During the opening ceremonies, we were surprised to hear about the large amount of philanthropy that the various corporate sponsors participate in. We began to think about how to make these donations more visible to inspire people to follow suit. This led us to the idea of gamifying personal philanthropy, using companies' contributions as rewards.

What it does

Our app, Spark for Change, is targeted for philanthropic-minded individuals who want their donations and service hours to go farther. When users donate money to charities through the app or volunteer at charities (verified through a special SparkQR), they receive an in-game currency, Sparks. Once you accumulate Sparks, you can choose a charity to support. Companies can choose to sponsor many charities. The sponsoring company for that charity at the time will donate a proportionate amount of money on your behalf to the charity, up to a company-set max.

Users can form groups to track their progress as a group. For example, fraternities may wish to compete against each other, and an actual competition mechanism is in the future for the app.

Companies want to use Spark for Change because it allows them to get good PR / exposure as good corporate citizens. Furthermore, when companies have fundraising sprints, they can have coupons or freebies as rewards for the top users who contribute to their goals. In the future, we'd like the company-facing portal to also be able to do donation matching for employees at a better rate (than it is for the general public). A lot of employers already match donations from employees, so we would be centralizing both of these matching mechanisms for convenience.

Spark for Change also has a charity-facing app, which allows the charities to post events and reach charitable people in their area. In addition, there is a SparkQR functionality that allows the charity to scan users' unique QR codes and add their hours, making registration easy and service hours securely verified.

How we built it

We built it with Android Studio and Java.

Challenges we ran into

We struggled with developing an idea that we all believed in as we considered various use cases.

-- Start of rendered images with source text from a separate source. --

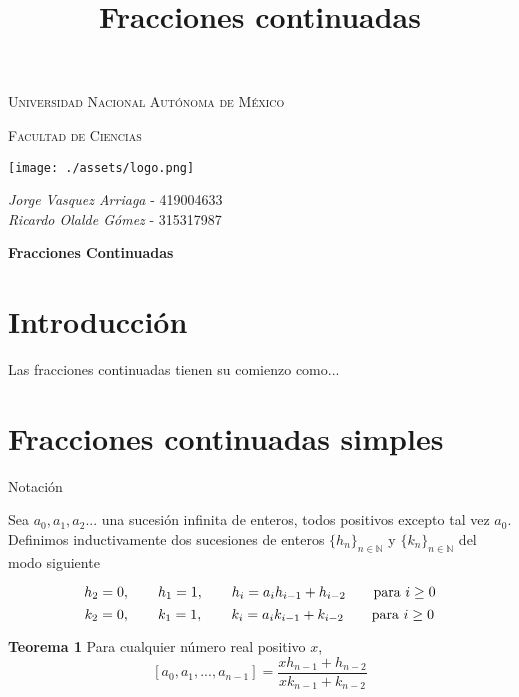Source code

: \documentclass[11pt, article]{article}
\title{Fracciones continuadas}
\author{}
\date{}
\begin{document}
    \begin{center}
    {\scshape\LARGE Universidad Nacional Autónoma de México \par}

    \vspace{1cm}
    {\scshape\Large Facultad de Ciencias\par}
    \vspace{1.5cm}

    \begin{center}
        \texttt{[image: ./assets/logo.png]}
    \end{center}

    
    \vspace{0.5cm}
    \large{\itshape{Jorge Vasquez Arriaga}} \small{ - 419004633} \\ \vspace{0.3cm}
    \large{\itshape{Ricardo Olalde Gómez}} \small{ - 315317987} \\ \vspace{0.3cm}
    
    \vspace{.8 cm}

    {\LARGE \textbf{Fracciones Continuadas} \par}
    \end{center}


\section*{Introducción}
    Las fracciones continuadas tienen su comienzo como...
\section*{Fracciones continuadas simples}
    
    Notación
    
    Sea $a_0,a_1,a_2...$ una sucesión infinita de enteros, todos positivos excepto tal vez $a_0$. Definimos inductivamente dos sucesiones de enteros $\{h_n\}_{n\in\mathbb{N}}$ y $\{k_n\}_{n\in\mathbb{N}}$ del modo siguiente 
    
        \[
        h_2=0, \qquad h_1 =1, \qquad h_i=a_ih_{i-1} + h_{i-2} \qquad \textnormal{para } i\geq 0
        \]
        \[
        k_2=0, \qquad k_1 =1, \qquad k_i=a_ik_{i-1} + k_{i-2} \qquad \textnormal{para } i\geq 0
        \]
    
    \textbf{Teorema 1} Para cualquier número real positivo $x$,
        \[
        [a_0,a_1,...,a_{n-1}]=\dfrac{xh_{n-1}+h_{n-2}}{xk_{n-1}+k_{n-2}}
        \]
        
\end{document}
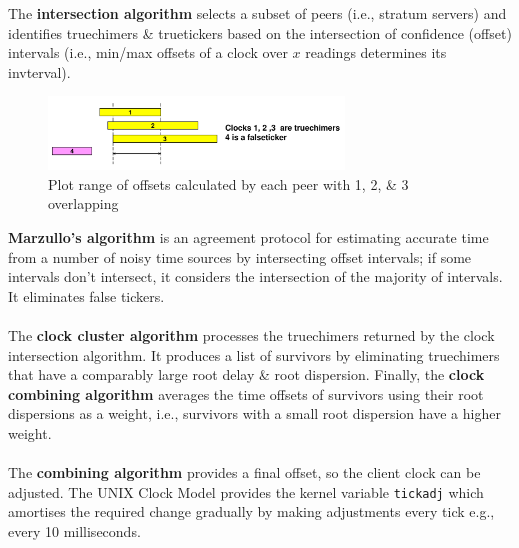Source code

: \documentclass[a4paper,11pt]{article}
\begin{document}
The \textbf{intersection algorithm} selects a subset of peers (i.e., stratum servers) and identifies truechimers \& truetickers based on the intersection of confidence (offset) intervals (i.e., min/max offsets of a clock over $x$ readings determines its invterval).

\begin{figure}[H]
    \centering
    \includegraphics[width=0.7\textwidth]{./images/intersectional.png}
    \caption{ Plot range of offsets calculated by each peer with 1, 2, \& 3 overlapping}
\end{figure}

\textbf{Marzullo's algorithm} is an agreement protocol for estimating accurate time from a number of noisy time sources by intersecting offset intervals; if some intervals don't intersect, it considers the intersection of the majority of intervals.
It eliminates false tickers.
\\\\
The \textbf{clock cluster algorithm} processes the truechimers returned by the clock intersection algorithm.
It produces a list of survivors by eliminating truechimers that have a comparably large root delay \& root dispersion.
Finally, the \textbf{clock combining algorithm} averages the time offsets of survivors using their root dispersions as a weight, i.e., survivors with a small root dispersion have a higher weight.
\\\\
The \textbf{combining algorithm} provides a final offset, so the client clock can be adjusted.
The UNIX Clock Model provides the kernel variable \verb|tickadj| which amortises the required change gradually by making adjustments every tick e.g., every 10 milliseconds.
\end{document}
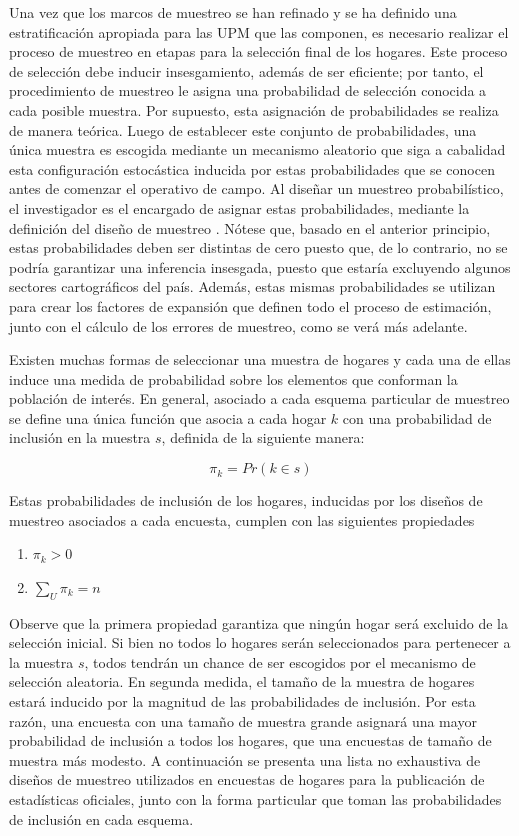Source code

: \documentclass[12pt,spanish,]{book}
\providecommand{\tightlist}{%
  \setlength{\itemsep}{0pt}\setlength{\parskip}{0pt}}
\begin{document}
Una vez que los marcos de muestreo se han refinado y se ha definido una estratificación apropiada para las UPM que las componen, es necesario realizar el proceso de muestreo en etapas para la selección final de los hogares. Este proceso de selección debe inducir insesgamiento, además de ser eficiente; por tanto, el procedimiento de muestreo le asigna una probabilidad de selección conocida a cada posible muestra. Por supuesto, esta asignación de probabilidades se realiza de manera teórica. Luego de establecer este conjunto de probabilidades, una única muestra es escogida mediante un mecanismo aleatorio que siga a cabalidad esta configuración estocástica inducida por estas probabilidades que se conocen antes de comenzar el operativo de campo. Al diseñar un muestreo probabilístico, el investigador es el encargado de asignar estas probabilidades, mediante la definición del diseño de muestreo \autocite{Sarndal_Swensson_Wretman_2003}. Nótese que, basado en el anterior principio, estas probabilidades deben ser distintas de cero puesto que, de lo contrario, no se podría garantizar una inferencia insesgada, puesto que estaría excluyendo algunos sectores cartográficos del país. Además, estas mismas probabilidades se utilizan para crear los factores de expansión que definen todo el proceso de estimación, junto con el cálculo de los errores de muestreo, como se verá más adelante.

Existen muchas formas de seleccionar una muestra de hogares y cada una de ellas induce una medida de probabilidad sobre los elementos que conforman la población de interés. En general, asociado a cada esquema particular de muestreo se define una única función que asocia a cada hogar \(k\) con una probabilidad de inclusión en la muestra \(s\), definida de la siguiente manera:

\[\pi_k = Pr (k \in s)\]

Estas probabilidades de inclusión de los hogares, inducidas por los diseños de muestreo asociados a cada encuesta, cumplen con las siguientes propiedades

\begin{enumerate}
\def\labelenumi{\arabic{enumi}.}
\tightlist
\item
  \(\pi_k > 0\)
\item
  \(\sum_U \pi_k = n\)
\end{enumerate}

Observe que la primera propiedad garantiza que ningún hogar será excluido de la selección inicial. Si bien no todos lo hogares serán seleccionados para pertenecer a la muestra \(s\), todos tendrán un chance de ser escogidos por el mecanismo de selección aleatoria. En segunda medida, el tamaño de la muestra de hogares estará inducido por la magnitud de las probabilidades de inclusión. Por esta razón, una encuesta con una tamaño de muestra grande asignará una mayor probabilidad de inclusión a todos los hogares, que una encuestas de tamaño de muestra más modesto. A continuación se presenta una lista no exhaustiva de diseños de muestreo utilizados en encuestas de hogares para la publicación de estadísticas oficiales, junto con la forma particular que toman las probabilidades de inclusión en cada esquema.
\end{document}
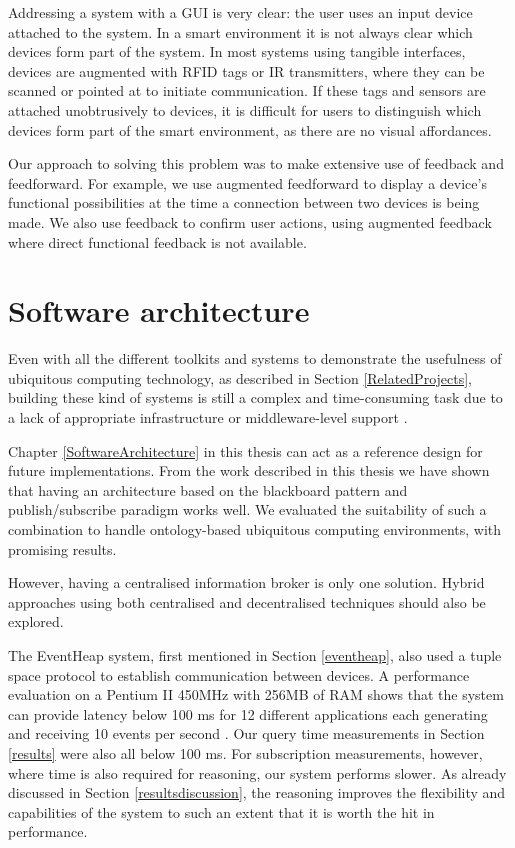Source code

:  Addressing a system with a \ac{GUI} is very clear: the user uses an input device attached to the system. In a smart environment it is not always clear which devices form part of the system. In most systems using tangible interfaces, devices are augmented with \ac{RFID} tags or IR transmitters, where they can be scanned or pointed at to initiate communication. If these tags and sensors are attached unobtrusively to devices, it is difficult for users to distinguish which devices form part of the smart environment, as there are no visual affordances. 
	
 Our approach to solving this problem was to make extensive use of feedback and feedforward. For example, we use augmented feedforward to display a device's functional possibilities at the time a connection between two devices is being made. We also use feedback to confirm user actions, using augmented feedback where direct functional feedback is not available.


\section{Software architecture}

Even with all the different toolkits and systems to demonstrate the usefulness of ubiquitous computing technology, as described in Section \ref{RelatedProjects}, building these kind of systems is still a complex and time-consuming task due to a lack of appropriate infrastructure or middle\-ware-level support \cite{Gu2004}.

Chapter \ref{SoftwareArchitecture} in this thesis can act as a reference design for future implementations. From the work described in this thesis we have shown that having an architecture based on the blackboard pattern and publish/subscribe paradigm works well. We evaluated the suitability of such a combination to handle on\-tol\-o\-gy-based ubiquitous computing environments, with promising results.%

However, having a centralised information broker is only one solution. Hybrid approaches using both centralised and decentralised techniques should also be explored.   

The EventHeap system, first mentioned in Section \ref{eventheap}, also used a tuple space protocol to establish communication between devices. A performance evaluation on a Pentium II 450MHz with 256MB of RAM shows that the system can provide latency below 100 ms for 12 different applications each generating and receiving 10 events per second \cite{Johanson2002}. Our query time measurements in Section \ref{results} were also all below 100 ms. For subscription measurements, however, where time is also required for reasoning, our system performs slower. As already discussed in Section \ref{resultsdiscussion}, the reasoning improves the flexibility and capabilities of the system to such an extent that it is worth the hit in performance.

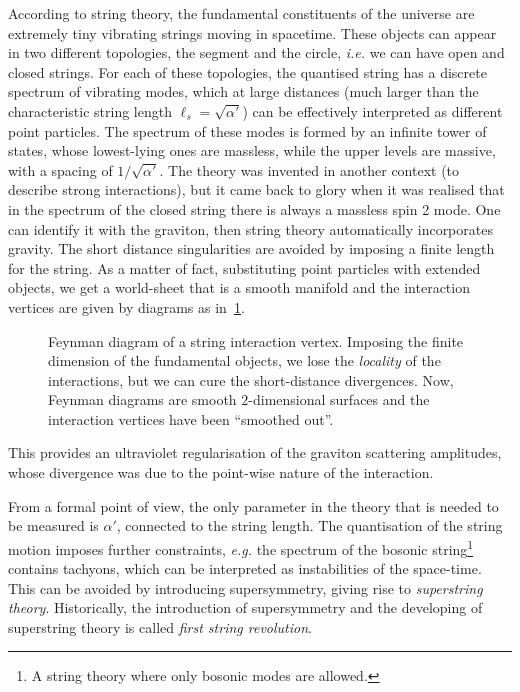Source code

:\documentclass[draft]{phd}
\begin{document}
		According to string theory, the fundamental constituents of the universe are extremely tiny vibrating strings moving in spacetime.
		These objects can appear in two different topologies, the segment and the circle, \emph{i.e.} we can have open and closed strings.
		For each of these topologies, the quantised string has a discrete spectrum of vibrating modes, which at large distances (much larger than the characteristic string length $\ell_s = \sqrt{\alpha'}$) can be effectively
interpreted as different point particles.
		The spectrum of these modes is formed by an infinite tower of states, whose lowest-lying ones are massless, while the upper levels are massive, with a spacing of $1/\sqrt{\alpha'}$.
		The theory was invented in another context (to describe strong interactions), but it came back to glory when it was realised that in the spectrum of the closed string there is always a massless spin 2 mode.
		One can identify it with the graviton, then string theory automatically incorporates gravity.
		The short distance singularities are avoided by imposing a finite length for the string.
		As a matter of fact, substituting point particles with extended objects, we get a world-sheet that is a smooth manifold and the interaction vertices are given by diagrams as in~\cref{stringdiagram}.
				\begin{figure}[ht]
					\centering
						\scalebox{1.3}{}
					\caption{Feynman diagram of a string interaction vertex. 
						Imposing the finite dimension of the fundamental objects, we lose the \emph{locality} of the interactions, but we can cure the short-distance divergences.
						Now, Feynman diagrams are smooth $2$-dimensional surfaces and the interaction vertices have been ``smoothed out''.
					 }
					\label{stringdiagram}
				\end{figure}
		This provides an ultraviolet regularisation of the graviton scattering amplitudes, whose divergence was due to the point-wise nature of the interaction.
		
		From a formal point of view, the only parameter in the theory that is needed to be measured is $\alpha'$, connected to the string length.
		The quantisation of the string motion imposes further constraints, \emph{e.g.} the spectrum of the bosonic string\footnote{%
			A string theory where only bosonic modes are allowed.}
		contains tachyons, which can be interpreted as instabilities of the space-time.
		This can be avoided by introducing supersymmetry, giving rise to \emph{superstring theory}.
		Historically, the introduction of supersymmetry and the developing of superstring theory is called \emph{first string revolution}.
		
\end{document}
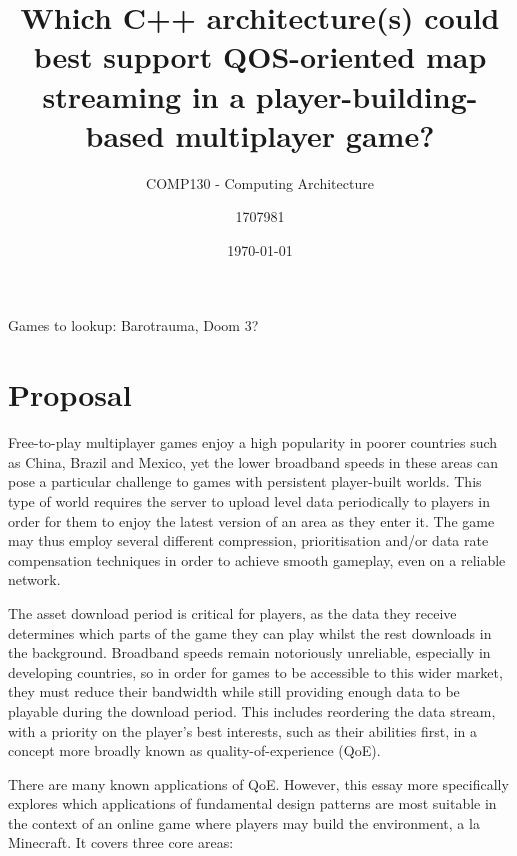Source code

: \documentclass{scrartcl}
\title{Which C++ architecture(s) could best support QOS-oriented map streaming in a player-building-based multiplayer game?}
\subtitle{COMP130 - Computing Architecture}
\date{\today}
\author{1707981}
\begin{document}
	\maketitle

Games to lookup: Barotrauma, Doom 3?

\section{Proposal}
Free-to-play multiplayer games enjoy a high popularity in poorer countries such as China, Brazil and Mexico, yet the lower broadband speeds in these areas can pose a particular challenge to games with persistent player-built worlds. This type of world requires the server to upload level data periodically to players in order for them to enjoy the latest version of an area as they enter it. The game may thus employ several different compression, prioritisation and/or data rate compensation techniques in order to achieve smooth gameplay, even on a reliable network.

The asset download period is critical for players, as the data they receive determines which parts of the game they can play whilst the rest downloads in the background. Broadband speeds remain notoriously unreliable, especially in developing countries, so in order for games to be accessible to this wider market, they must reduce their bandwidth while still providing enough data to be playable during the download period. This includes reordering the data stream, with a priority on the player's best interests, such as their abilities first, in a concept more broadly known as quality-of-experience (QoE).

There are many known applications of QoE. However, this essay more specifically explores which applications of fundamental design patterns are most suitable in the context of an online game where players may build the environment, a la Minecraft. It covers three core areas:
\end{document}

Accomplishments that we're proud of

We spent time on the user interface to make it consistent and follow the branding that we created to tell our story. Furthermore, we were able to work as a team, separate the responsibilites, and communicate in order to create a product we are proud of.

What we learned

We gained more experience with list adapters and organizing UI elements with these list adapters.

What's next for Spark For Change

We created the user-facing app for this project, but the company-facing and charity-facing applications still need to be developed and integrated into our app ecosystem.

The competition aspect between and within groups needs to be fleshed out, with explicit sprints defined including goals and target charity.

We would need to get some number of companies and charities manually onboarded in order to have an incentive to use the platform for users.

Finally, in terms of technology, we built the current app on Android as a proof of concept but also plan to port it to iOS, and it would be ideal to also have it integrated in a website.